* Source information *
○ ○ ○
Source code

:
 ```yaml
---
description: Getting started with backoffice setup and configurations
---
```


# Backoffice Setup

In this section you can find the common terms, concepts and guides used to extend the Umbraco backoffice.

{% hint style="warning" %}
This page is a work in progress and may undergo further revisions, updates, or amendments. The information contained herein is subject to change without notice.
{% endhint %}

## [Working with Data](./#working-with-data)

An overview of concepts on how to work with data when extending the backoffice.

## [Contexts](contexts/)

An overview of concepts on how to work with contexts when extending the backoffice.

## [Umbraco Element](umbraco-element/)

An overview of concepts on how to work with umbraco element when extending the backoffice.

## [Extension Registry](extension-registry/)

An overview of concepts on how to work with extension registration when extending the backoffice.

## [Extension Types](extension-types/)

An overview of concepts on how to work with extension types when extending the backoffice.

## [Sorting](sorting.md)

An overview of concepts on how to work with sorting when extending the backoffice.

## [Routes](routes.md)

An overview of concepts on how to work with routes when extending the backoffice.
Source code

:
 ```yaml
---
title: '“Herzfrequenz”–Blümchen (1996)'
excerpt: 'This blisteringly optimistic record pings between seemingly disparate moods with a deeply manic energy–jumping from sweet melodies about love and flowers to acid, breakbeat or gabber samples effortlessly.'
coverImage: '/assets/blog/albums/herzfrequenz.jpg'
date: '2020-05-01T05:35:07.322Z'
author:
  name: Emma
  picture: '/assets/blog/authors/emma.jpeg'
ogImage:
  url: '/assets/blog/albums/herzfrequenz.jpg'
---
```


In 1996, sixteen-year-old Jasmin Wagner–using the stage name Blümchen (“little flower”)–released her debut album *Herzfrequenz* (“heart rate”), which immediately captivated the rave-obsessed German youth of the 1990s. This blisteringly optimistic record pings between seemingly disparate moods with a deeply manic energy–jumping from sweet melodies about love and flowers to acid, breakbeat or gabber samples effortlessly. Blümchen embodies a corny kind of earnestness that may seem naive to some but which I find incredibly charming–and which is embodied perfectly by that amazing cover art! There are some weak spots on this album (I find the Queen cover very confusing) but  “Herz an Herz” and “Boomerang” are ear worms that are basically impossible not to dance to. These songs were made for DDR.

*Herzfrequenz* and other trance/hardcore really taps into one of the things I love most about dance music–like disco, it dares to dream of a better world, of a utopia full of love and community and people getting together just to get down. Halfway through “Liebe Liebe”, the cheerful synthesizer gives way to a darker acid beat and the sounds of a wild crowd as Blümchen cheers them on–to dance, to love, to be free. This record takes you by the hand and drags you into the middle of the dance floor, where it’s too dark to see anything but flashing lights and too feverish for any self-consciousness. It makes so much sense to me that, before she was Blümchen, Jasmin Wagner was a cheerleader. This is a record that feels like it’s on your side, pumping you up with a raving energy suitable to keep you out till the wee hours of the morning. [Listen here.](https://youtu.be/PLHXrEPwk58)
○ ○ ○
* Description of the task *
Here you need to write out the listing above exactly, from its first line to its last.

* Output for this task *
Source code

:
 ```yaml
---
description: Getting started with backoffice setup and configurations
---
```


# Backoffice Setup

In this section you can find the common terms, concepts and guides used to extend the Umbraco backoffice.

{% hint style="warning" %}
This page is a work in progress and may undergo further revisions, updates, or amendments. The information contained herein is subject to change without notice.
{% endhint %}

## [Working with Data](./#working-with-data)

An overview of concepts on how to work with data when extending the backoffice.

## [Contexts](contexts/)

An overview of concepts on how to work with contexts when extending the backoffice.

## [Umbraco Element](umbraco-element/)

An overview of concepts on how to work with umbraco element when extending the backoffice.

## [Extension Registry](extension-registry/)

An overview of concepts on how to work with extension registration when extending the backoffice.

## [Extension Types](extension-types/)

An overview of concepts on how to work with extension types when extending the backoffice.

## [Sorting](sorting.md)

An overview of concepts on how to work with sorting when extending the backoffice.

## [Routes](routes.md)

An overview of concepts on how to work with routes when extending the backoffice.
Source code

:
 ```yaml
---
title: '“Herzfrequenz”–Blümchen (1996)'
excerpt: 'This blisteringly optimistic record pings between seemingly disparate moods with a deeply manic energy–jumping from sweet melodies about love and flowers to acid, breakbeat or gabber samples effortlessly.'
coverImage: '/assets/blog/albums/herzfrequenz.jpg'
date: '2020-05-01T05:35:07.322Z'
author:
  name: Emma
  picture: '/assets/blog/authors/emma.jpeg'
ogImage:
  url: '/assets/blog/albums/herzfrequenz.jpg'
---
```


In 1996, sixteen-year-old Jasmin Wagner–using the stage name Blümchen (“little flower”)–released her debut album *Herzfrequenz* (“heart rate”), which immediately captivated the rave-obsessed German youth of the 1990s. This blisteringly optimistic record pings between seemingly disparate moods with a deeply manic energy–jumping from sweet melodies about love and flowers to acid, breakbeat or gabber samples effortlessly. Blümchen embodies a corny kind of earnestness that may seem naive to some but which I find incredibly charming–and which is embodied perfectly by that amazing cover art! There are some weak spots on this album (I find the Queen cover very confusing) but  “Herz an Herz” and “Boomerang” are ear worms that are basically impossible not to dance to. These songs were made for DDR.

*Herzfrequenz* and other trance/hardcore really taps into one of the things I love most about dance music–like disco, it dares to dream of a better world, of a utopia full of love and community and people getting together just to get down. Halfway through “Liebe Liebe”, the cheerful synthesizer gives way to a darker acid beat and the sounds of a wild crowd as Blümchen cheers them on–to dance, to love, to be free. This record takes you by the hand and drags you into the middle of the dance floor, where it’s too dark to see anything but flashing lights and too feverish for any self-consciousness. It makes so much sense to me that, before she was Blümchen, Jasmin Wagner was a cheerleader. This is a record that feels like it’s on your side, pumping you up with a raving energy suitable to keep you out till the wee hours of the morning. [Listen here.](https://youtu.be/PLHXrEPwk58)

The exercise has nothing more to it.